The British force led by Garnet Wolseley defeated the Egyptian Army under the leadership of Ahmed Urabi at Tel-el-Kebir on 13 September 1882. Urabi surrendered and was imprisoned waiting for his trial. He was tried in November 1882 in front of an Egyptian court ‘but it was a judicial artifice manipulated by London’. He was accused of being guilty of rebellion and refusal to disband his army at the command of the Khedive Tawfik and was sentenced to death; that sentence was commuted by the Khedive to perpetual exile from Egypt.
The focus of this work is to expose in detail the measures which were arranged by the Egyptian and the British governments when the trial of Urabi and his associates was finished and before their exile to Ceylon, beginning with the selection of the residence of exile and ending with the procedures of their transfer to Ceylon. The arrangements included what allowance should be given them for their maintenance, whether they should be allowed to select their own residence in the exile or reside in one provided by the local authorities of Ceylon, whether their correspondence would pass through the hands of the governor or not, what amount of surveillance should be exercised over them by the police of Ceylon.

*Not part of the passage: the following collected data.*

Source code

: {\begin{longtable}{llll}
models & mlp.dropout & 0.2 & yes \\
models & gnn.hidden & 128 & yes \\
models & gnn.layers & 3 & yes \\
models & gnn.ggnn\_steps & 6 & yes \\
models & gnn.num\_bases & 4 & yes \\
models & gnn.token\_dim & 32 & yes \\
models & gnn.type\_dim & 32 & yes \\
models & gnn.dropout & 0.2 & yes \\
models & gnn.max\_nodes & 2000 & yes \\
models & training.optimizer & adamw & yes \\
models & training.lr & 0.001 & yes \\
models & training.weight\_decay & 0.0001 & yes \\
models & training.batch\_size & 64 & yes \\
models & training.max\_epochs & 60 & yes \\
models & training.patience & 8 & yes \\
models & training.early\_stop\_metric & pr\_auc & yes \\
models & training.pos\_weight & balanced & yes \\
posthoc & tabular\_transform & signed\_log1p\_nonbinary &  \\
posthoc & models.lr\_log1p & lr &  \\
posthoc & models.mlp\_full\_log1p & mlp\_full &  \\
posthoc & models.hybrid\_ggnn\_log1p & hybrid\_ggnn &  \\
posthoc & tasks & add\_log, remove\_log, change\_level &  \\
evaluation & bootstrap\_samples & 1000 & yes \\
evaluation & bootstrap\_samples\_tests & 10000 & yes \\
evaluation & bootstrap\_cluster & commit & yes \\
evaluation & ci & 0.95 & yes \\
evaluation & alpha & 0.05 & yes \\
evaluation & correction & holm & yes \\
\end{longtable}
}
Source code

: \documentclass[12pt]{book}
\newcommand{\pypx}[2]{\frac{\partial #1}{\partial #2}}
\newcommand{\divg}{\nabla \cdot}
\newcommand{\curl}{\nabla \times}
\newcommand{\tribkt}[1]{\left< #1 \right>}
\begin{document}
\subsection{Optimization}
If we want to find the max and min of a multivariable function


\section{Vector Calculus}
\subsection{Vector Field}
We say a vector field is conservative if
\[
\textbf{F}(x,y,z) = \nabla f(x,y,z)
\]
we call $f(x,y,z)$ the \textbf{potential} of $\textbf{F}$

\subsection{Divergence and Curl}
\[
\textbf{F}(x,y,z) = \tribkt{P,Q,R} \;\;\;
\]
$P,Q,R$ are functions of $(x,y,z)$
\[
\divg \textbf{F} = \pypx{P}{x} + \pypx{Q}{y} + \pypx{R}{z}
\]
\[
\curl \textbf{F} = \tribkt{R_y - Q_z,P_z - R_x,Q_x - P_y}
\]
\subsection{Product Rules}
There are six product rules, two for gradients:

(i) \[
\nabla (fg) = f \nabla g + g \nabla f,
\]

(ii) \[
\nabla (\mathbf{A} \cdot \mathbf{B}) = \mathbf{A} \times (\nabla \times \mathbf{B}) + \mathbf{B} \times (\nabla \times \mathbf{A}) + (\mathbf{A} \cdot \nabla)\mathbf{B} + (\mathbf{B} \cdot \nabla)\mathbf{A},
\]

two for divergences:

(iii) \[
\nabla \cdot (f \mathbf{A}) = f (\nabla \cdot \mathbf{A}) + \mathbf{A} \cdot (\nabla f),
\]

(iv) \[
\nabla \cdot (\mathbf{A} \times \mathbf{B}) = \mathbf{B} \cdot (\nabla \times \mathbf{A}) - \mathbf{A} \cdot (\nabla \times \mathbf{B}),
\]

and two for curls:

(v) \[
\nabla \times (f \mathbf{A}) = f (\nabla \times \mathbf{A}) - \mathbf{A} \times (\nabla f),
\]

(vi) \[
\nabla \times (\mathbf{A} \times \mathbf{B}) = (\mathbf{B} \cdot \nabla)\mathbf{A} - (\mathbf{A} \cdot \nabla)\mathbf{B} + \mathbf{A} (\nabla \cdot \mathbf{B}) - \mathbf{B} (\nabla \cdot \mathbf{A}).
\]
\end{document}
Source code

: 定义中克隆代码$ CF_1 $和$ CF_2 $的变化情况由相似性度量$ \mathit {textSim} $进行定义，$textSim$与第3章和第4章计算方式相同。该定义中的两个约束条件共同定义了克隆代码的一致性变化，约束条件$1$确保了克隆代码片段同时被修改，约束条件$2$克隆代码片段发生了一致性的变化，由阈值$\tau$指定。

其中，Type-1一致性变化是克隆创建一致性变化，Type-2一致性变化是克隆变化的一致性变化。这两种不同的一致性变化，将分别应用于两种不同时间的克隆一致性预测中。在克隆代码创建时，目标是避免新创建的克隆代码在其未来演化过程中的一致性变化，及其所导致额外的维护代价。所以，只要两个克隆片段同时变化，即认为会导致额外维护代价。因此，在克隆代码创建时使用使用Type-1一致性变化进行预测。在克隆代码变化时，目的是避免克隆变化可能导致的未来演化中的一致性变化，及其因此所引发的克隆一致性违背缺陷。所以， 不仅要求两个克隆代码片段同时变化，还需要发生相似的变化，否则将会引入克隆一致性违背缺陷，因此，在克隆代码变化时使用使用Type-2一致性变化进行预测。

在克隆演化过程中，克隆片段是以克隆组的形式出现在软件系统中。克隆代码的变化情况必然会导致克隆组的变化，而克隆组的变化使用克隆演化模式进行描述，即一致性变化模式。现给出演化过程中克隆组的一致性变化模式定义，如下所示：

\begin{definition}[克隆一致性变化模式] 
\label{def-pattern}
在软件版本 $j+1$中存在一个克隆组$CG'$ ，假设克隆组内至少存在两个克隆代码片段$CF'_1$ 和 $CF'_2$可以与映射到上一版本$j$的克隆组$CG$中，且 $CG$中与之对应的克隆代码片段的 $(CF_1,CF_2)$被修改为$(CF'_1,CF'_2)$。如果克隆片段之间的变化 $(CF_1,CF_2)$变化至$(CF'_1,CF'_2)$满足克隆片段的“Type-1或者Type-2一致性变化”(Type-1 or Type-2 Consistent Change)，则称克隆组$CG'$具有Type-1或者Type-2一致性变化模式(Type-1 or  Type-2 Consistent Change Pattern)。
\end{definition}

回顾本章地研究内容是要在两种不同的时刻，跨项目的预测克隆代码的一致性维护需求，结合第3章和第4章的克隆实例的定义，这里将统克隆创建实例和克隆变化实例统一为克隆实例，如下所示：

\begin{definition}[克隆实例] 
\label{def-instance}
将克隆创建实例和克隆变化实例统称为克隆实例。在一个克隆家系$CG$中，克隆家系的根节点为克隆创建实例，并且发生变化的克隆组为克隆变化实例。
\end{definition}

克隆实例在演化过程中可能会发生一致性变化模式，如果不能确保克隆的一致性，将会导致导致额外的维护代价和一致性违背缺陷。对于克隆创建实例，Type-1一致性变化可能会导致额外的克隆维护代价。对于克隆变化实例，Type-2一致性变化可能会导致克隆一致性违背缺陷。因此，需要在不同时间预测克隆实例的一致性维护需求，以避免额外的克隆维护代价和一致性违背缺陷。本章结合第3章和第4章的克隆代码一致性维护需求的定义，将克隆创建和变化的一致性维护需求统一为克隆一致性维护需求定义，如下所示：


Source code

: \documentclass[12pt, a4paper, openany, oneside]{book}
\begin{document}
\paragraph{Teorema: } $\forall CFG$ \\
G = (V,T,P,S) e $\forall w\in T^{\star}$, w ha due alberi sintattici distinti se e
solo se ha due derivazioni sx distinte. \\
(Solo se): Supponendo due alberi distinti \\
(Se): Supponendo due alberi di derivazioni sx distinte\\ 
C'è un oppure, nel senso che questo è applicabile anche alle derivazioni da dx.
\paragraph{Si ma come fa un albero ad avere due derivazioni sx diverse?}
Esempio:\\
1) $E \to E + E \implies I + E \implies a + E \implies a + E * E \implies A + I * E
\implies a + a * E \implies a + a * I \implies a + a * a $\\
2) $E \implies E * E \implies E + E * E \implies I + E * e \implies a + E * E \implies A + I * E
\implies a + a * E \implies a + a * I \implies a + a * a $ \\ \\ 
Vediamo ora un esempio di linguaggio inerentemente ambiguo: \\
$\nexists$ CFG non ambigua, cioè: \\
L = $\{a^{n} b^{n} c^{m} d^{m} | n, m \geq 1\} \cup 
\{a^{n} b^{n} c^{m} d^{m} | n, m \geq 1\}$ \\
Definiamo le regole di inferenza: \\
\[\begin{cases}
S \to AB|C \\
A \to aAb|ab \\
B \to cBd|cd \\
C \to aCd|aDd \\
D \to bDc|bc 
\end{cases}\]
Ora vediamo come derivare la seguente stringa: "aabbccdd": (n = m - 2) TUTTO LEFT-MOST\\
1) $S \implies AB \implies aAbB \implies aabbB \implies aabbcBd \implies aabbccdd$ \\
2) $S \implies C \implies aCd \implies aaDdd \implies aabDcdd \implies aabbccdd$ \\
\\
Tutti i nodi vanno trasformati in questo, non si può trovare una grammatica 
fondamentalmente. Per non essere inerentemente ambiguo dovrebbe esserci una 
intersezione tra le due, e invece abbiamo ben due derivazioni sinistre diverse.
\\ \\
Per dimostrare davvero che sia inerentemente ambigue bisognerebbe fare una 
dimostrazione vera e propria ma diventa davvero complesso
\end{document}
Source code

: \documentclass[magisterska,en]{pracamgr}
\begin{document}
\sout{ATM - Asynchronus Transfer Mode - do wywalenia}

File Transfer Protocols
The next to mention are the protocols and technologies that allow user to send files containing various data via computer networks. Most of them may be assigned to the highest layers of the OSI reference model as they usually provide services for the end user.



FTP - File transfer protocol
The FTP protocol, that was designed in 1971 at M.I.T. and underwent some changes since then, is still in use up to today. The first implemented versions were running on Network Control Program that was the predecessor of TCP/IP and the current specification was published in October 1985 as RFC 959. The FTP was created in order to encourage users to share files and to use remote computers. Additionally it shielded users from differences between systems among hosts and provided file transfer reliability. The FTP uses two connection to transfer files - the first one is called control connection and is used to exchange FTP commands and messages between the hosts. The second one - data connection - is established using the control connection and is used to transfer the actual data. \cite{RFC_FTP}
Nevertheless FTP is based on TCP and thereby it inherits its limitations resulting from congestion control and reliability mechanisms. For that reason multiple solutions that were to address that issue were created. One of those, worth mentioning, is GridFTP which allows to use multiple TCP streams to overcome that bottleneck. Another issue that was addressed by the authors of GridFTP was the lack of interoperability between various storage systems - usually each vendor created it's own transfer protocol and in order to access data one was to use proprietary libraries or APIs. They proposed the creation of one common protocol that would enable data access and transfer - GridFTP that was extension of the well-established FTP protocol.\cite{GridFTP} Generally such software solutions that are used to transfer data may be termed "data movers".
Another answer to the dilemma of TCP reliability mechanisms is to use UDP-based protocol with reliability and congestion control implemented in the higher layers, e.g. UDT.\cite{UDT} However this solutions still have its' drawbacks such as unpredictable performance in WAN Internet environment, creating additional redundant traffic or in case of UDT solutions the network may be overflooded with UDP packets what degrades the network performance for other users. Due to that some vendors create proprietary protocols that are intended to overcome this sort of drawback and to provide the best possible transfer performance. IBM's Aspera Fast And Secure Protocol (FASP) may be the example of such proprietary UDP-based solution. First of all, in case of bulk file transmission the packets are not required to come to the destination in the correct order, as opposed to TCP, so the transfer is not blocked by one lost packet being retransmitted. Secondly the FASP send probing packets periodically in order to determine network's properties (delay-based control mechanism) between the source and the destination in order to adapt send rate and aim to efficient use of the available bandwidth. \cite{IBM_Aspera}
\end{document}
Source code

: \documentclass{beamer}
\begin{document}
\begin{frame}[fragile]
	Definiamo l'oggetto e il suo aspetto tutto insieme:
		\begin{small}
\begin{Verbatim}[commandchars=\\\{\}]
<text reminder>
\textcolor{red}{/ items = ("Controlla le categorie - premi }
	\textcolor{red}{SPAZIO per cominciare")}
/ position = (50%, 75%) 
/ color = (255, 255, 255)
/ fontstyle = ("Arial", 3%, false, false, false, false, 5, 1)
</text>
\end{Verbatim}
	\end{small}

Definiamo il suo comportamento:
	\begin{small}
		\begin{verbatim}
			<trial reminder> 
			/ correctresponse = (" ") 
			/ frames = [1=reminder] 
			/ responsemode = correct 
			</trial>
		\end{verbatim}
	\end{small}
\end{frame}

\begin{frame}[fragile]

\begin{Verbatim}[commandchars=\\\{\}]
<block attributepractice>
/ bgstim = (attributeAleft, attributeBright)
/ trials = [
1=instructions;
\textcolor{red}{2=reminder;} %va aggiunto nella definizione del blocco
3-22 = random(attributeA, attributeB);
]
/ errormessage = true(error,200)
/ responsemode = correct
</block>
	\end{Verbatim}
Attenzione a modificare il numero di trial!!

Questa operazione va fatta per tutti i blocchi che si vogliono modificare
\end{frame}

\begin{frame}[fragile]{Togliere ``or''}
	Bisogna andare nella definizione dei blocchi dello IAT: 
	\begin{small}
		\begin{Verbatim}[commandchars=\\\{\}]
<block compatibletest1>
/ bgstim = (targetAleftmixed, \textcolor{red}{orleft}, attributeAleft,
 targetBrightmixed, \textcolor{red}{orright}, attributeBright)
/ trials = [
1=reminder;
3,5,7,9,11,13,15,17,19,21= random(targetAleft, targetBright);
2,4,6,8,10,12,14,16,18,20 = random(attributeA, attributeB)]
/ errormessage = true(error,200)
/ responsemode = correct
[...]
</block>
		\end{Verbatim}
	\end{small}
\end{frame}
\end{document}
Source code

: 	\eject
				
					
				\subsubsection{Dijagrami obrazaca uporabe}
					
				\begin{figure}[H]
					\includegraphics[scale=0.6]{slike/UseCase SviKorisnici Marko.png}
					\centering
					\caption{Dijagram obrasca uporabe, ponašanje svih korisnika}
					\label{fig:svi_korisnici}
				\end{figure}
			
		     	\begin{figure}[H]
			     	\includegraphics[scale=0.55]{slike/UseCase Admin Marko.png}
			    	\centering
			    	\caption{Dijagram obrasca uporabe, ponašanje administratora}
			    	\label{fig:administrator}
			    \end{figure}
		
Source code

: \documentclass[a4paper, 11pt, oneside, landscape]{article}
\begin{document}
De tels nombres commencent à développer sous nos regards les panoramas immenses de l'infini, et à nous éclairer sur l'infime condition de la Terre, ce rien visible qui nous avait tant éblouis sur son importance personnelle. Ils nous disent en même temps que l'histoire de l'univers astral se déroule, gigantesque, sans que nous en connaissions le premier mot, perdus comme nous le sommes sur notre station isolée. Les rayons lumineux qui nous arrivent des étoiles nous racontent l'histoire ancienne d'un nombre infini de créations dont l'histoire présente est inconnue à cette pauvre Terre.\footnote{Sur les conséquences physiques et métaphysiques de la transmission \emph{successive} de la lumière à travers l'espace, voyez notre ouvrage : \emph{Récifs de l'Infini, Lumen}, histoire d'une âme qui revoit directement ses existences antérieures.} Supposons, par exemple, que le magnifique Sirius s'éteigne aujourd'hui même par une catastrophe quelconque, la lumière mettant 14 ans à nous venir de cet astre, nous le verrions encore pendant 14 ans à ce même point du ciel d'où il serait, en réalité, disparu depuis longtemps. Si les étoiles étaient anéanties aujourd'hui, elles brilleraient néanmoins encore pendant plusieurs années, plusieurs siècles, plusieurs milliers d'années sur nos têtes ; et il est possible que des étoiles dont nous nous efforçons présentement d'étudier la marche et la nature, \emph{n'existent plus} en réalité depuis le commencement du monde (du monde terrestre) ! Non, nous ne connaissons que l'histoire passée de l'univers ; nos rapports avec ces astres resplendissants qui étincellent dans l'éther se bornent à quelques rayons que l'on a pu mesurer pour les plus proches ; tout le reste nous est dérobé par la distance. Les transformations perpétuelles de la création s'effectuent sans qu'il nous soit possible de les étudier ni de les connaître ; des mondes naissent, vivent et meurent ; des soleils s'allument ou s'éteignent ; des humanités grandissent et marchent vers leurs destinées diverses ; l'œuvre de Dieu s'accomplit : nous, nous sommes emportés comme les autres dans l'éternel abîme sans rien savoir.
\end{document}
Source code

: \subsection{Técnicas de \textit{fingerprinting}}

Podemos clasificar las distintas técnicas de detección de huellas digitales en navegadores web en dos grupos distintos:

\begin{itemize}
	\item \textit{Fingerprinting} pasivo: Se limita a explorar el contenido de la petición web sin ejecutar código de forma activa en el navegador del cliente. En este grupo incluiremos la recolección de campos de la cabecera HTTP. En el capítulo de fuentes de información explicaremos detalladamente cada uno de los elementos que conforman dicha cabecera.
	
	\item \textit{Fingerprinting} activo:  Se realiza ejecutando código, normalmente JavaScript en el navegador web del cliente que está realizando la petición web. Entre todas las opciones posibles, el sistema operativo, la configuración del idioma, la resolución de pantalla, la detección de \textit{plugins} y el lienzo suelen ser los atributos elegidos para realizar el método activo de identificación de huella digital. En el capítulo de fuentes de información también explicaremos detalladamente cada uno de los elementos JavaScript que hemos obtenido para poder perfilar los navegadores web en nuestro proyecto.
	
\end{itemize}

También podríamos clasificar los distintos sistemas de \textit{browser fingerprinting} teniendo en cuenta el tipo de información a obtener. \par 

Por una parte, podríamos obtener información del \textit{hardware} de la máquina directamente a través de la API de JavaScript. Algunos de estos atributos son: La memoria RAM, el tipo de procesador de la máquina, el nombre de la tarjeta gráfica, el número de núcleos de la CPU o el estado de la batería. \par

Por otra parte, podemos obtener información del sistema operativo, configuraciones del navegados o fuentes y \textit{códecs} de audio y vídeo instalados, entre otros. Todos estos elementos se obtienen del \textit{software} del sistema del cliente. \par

This paper seeks to unearth data and stories specific to these arrangements mainly from the primary sources represented in the documents of the British Colonial Office, the correspondence of Lord Dufferin, the letters of the Governor of Ceylon and other related documents which are archived in the National Archives of the United Kingdom in London, in addition to the reports and the news which covered the trial and the exile of Urabi and his companions in different newspapers. It appears that these documents have not been previously consulted to tell the story of Urabi and his associates covering the period between the end of their trial and their arrival to Ceylon on 11 January 1882.